Roasted Fresh Corn, Poblano, and Cheddar Pizza

Comments and Reviews 1-5 of 5

  • chicaferguson Posted: 04/10/09
    Worthy of a Special Occasion

    LOVE this recipe. Second time I'm making it, and it's delicious!! Don't even need the sour cream. YUM!!

  • dizzydoggy Posted: 09/12/10
    Worthy of a Special Occasion

    This is so delicious! I chose this recipe because I got corn on the cob, poblano chiles, garlic, and jalapenos in my CSA this week. This recipe was so great! Everything tastes so fresh. I added jalapeno to the pizza dough (which I made myself in my bread machine) and it gave it a nice kick. I cooked it closer to 20 minutes, not 12, and everything set perfectly. I'll definitely make this again.

  • dallastx Posted: 09/06/10
    Worthy of a Special Occasion

    This is a great vehicle for fresh corn and a nice break from tomato-based pizza.
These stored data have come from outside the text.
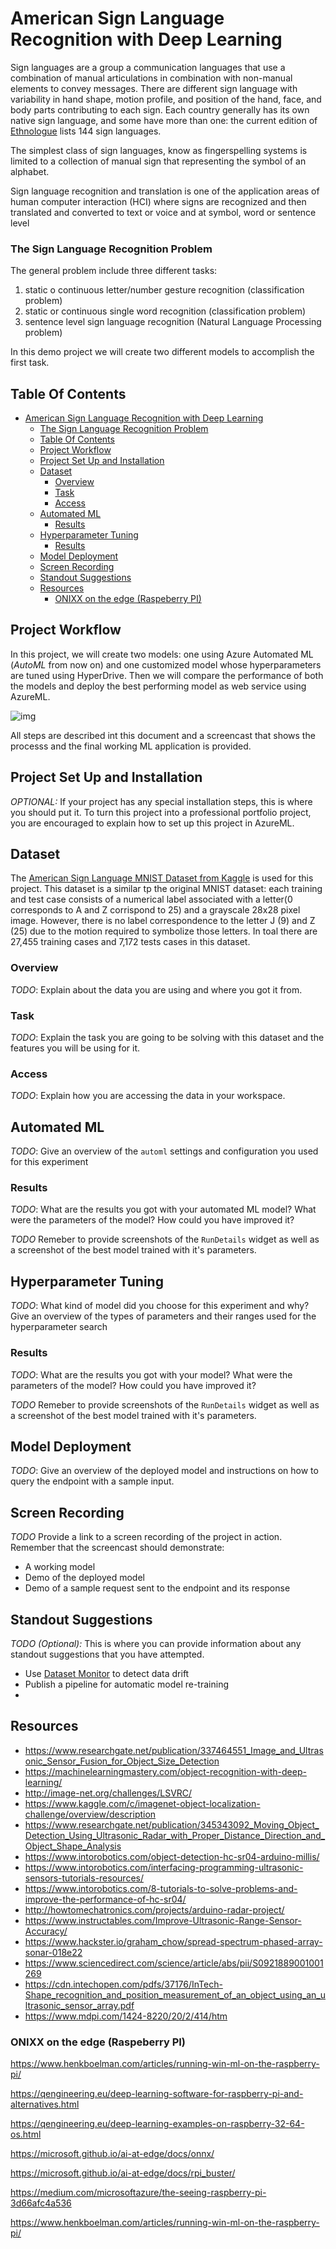 # American Sign Language Recognition with Deep Learning

Sign languages are a group a communication languages that use a combination of manual articulations in combination with non-manual elements to convey messages. There are different sign language with variability in hand shape, motion profile, and position of the hand, face, and body parts contributing to each sign. Each country generally has its own native sign language, and some have more than one: the current edition of [Ethnologue](https://www.ethnologue.com/subgroups/sign-language) lists 144 sign languages.

The simplest class of sign languages, know as fingerspelling systems is limited to a collection of manual sign that representing the symbol of an alphabet.

Sign language recognition and translation is one of the application areas of human computer interaction (HCI) where signs are recognized and then translated and converted to text or voice and at symbol, word or sentence level

### The Sign Language Recognition Problem
The general problem include three different tasks:

1. static o continuous letter/number gesture recognition (classification problem)
2. static or continuous single word recognition (classification problem)
3. sentence level sign language recognition (Natural Language Processing problem)

In this demo project we will create two different models to accomplish  the first task.

## Table Of Contents

- [American Sign Language Recognition with Deep Learning](#american-sign-language-recognition-with-deep-learning)
    - [The Sign Language Recognition Problem](#the-sign-language-recognition-problem)
  - [Table Of Contents](#table-of-contents)
  - [Project Workflow](#project-workflow)
  - [Project Set Up and Installation](#project-set-up-and-installation)
  - [Dataset](#dataset)
    - [Overview](#overview)
    - [Task](#task)
    - [Access](#access)
  - [Automated ML](#automated-ml)
    - [Results](#results)
  - [Hyperparameter Tuning](#hyperparameter-tuning)
    - [Results](#results-1)
  - [Model Deployment](#model-deployment)
  - [Screen Recording](#screen-recording)
  - [Standout Suggestions](#standout-suggestions)
  - [Resources](#resources)
    - [ONIXX on the edge (Raspeberry PI)](#onixx-on-the-edge-raspeberry-pi)

## Project Workflow

In this project, we will create two models: one using Azure Automated ML (_AutoML_ from now on) and one customized model whose hyperparameters are tuned using HyperDrive. Then we will compare the performance of both the models and deploy the best performing model as web service using AzureML.

![img](media/project_workflow.png)

All steps are described int this document and a screencast that shows the processs and the final working ML application is provided.


## Project Set Up and Installation
*OPTIONAL:* If your project has any special installation steps, this is where you should put it. To turn this project into a professional portfolio project, you are encouraged to explain how to set up this project in AzureML.

## Dataset
The [American Sign Language MNIST Dataset from Kaggle](https://www.kaggle.com/datamunge/sign-language-mnist) is used for this project. This dataset is a similar tp the original MNIST dataset:  each training and test case consists of a numerical label associated with a letter(0 corresponds to A and Z corrispond to 25) and a grayscale 28x28 pixel image. However, there is no label correspondence to the letter J (9) and Z (25) due to the motion required to symbolize those letters. In toal there are 27,455 training cases and 7,172 tests cases in this dataset.


### Overview
*TODO*: Explain about the data you are using and where you got it from.

### Task
*TODO*: Explain the task you are going to be solving with this dataset and the features you will be using for it.

### Access
*TODO*: Explain how you are accessing the data in your workspace.

## Automated ML
*TODO*: Give an overview of the `automl` settings and configuration you used for this experiment

### Results
*TODO*: What are the results you got with your automated ML model? What were the parameters of the model? How could you have improved it?

*TODO* Remeber to provide screenshots of the `RunDetails` widget as well as a screenshot of the best model trained with it's parameters.

## Hyperparameter Tuning
*TODO*: What kind of model did you choose for this experiment and why? Give an overview of the types of parameters and their ranges used for the hyperparameter search


### Results
*TODO*: What are the results you got with your model? What were the parameters of the model? How could you have improved it?

*TODO* Remeber to provide screenshots of the `RunDetails` widget as well as a screenshot of the best model trained with it's parameters.

## Model Deployment
*TODO*: Give an overview of the deployed model and instructions on how to query the endpoint with a sample input.

## Screen Recording
*TODO* Provide a link to a screen recording of the project in action. Remember that the screencast should demonstrate:
- A working model
- Demo of the deployed  model
- Demo of a sample request sent to the endpoint and its response

## Standout Suggestions
*TODO (Optional):* This is where you can provide information about any standout suggestions that you have attempted.

- Use [Dataset Monitor](https://docs.microsoft.com/en-us/azure/machine-learning/how-to-monitor-datasets?tabs=python) to detect data drift
- Publish a pipeline for automatic model re-training
- 



## Resources

- https://www.researchgate.net/publication/337464551_Image_and_Ultrasonic_Sensor_Fusion_for_Object_Size_Detection
- https://machinelearningmastery.com/object-recognition-with-deep-learning/
- http://image-net.org/challenges/LSVRC/
- https://www.kaggle.com/c/imagenet-object-localization-challenge/overview/description
- https://www.researchgate.net/publication/345343092_Moving_Object_Detection_Using_Ultrasonic_Radar_with_Proper_Distance_Direction_and_Object_Shape_Analysis
- https://www.intorobotics.com/object-detection-hc-sr04-arduino-millis/
- https://www.intorobotics.com/interfacing-programming-ultrasonic-sensors-tutorials-resources/
- https://www.intorobotics.com/8-tutorials-to-solve-problems-and-improve-the-performance-of-hc-sr04/
- http://howtomechatronics.com/projects/arduino-radar-project/
- https://www.instructables.com/Improve-Ultrasonic-Range-Sensor-Accuracy/
- https://www.hackster.io/graham_chow/spread-spectrum-phased-array-sonar-018e22
- https://www.sciencedirect.com/science/article/abs/pii/S0921889001001269
- https://cdn.intechopen.com/pdfs/37176/InTech-Shape_recognition_and_position_measurement_of_an_object_using_an_ultrasonic_sensor_array.pdf
- https://www.mdpi.com/1424-8220/20/2/414/htm

### ONIXX on the edge (Raspeberry PI)

https://www.henkboelman.com/articles/running-win-ml-on-the-raspberry-pi/

https://qengineering.eu/deep-learning-software-for-raspberry-pi-and-alternatives.html

https://qengineering.eu/deep-learning-examples-on-raspberry-32-64-os.html

https://microsoft.github.io/ai-at-edge/docs/onnx/

https://microsoft.github.io/ai-at-edge/docs/rpi_buster/

https://medium.com/microsoftazure/the-seeing-raspberry-pi-3d66afc4a536

https://www.henkboelman.com/articles/running-win-ml-on-the-raspberry-pi/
Almost like a strata but not as eggy (DH labeled it a casserole, "but a good one!"). Used homemade pizza dough to save money. Served with CL's spinach salad with cumin vinaigrette.

  • epalkot Posted: 06/20/10
    Worthy of a Special Occasion

    I love this pizza and have been making it since I saw it in the magazine about five years ago. It's really delicious, good for us, and cheap during the summer. I think all the produce ingredients (corn, poblanos, green onions, garlic and cilantro set me back $3 at the grocery store. I experiment with different homemade crusts, but store-bought is fine when I'm our if time. We love it topped with summer tomatoes. Yum! Oh, and this holds a special place in my heart as the recipe I made when my then-boyfriend (now husband) told me he loves me for the first time. It's that good! ;)

  • detailaddict Posted: 08/24/11
    Worthy of a Special Occasion

    I've made this a few times now...so good. I use a homemade white whole wheat crust, this most recent time fermented overnight and slipped onto a hot round stone with a pizza peel. The best ever! There's lots of room for experimentation; one could easily add bacon or try pepper-jack cheese. I don't get to make this often as my husband doesn't eat peppers or onions, but this recipe will remain permanently earmarked.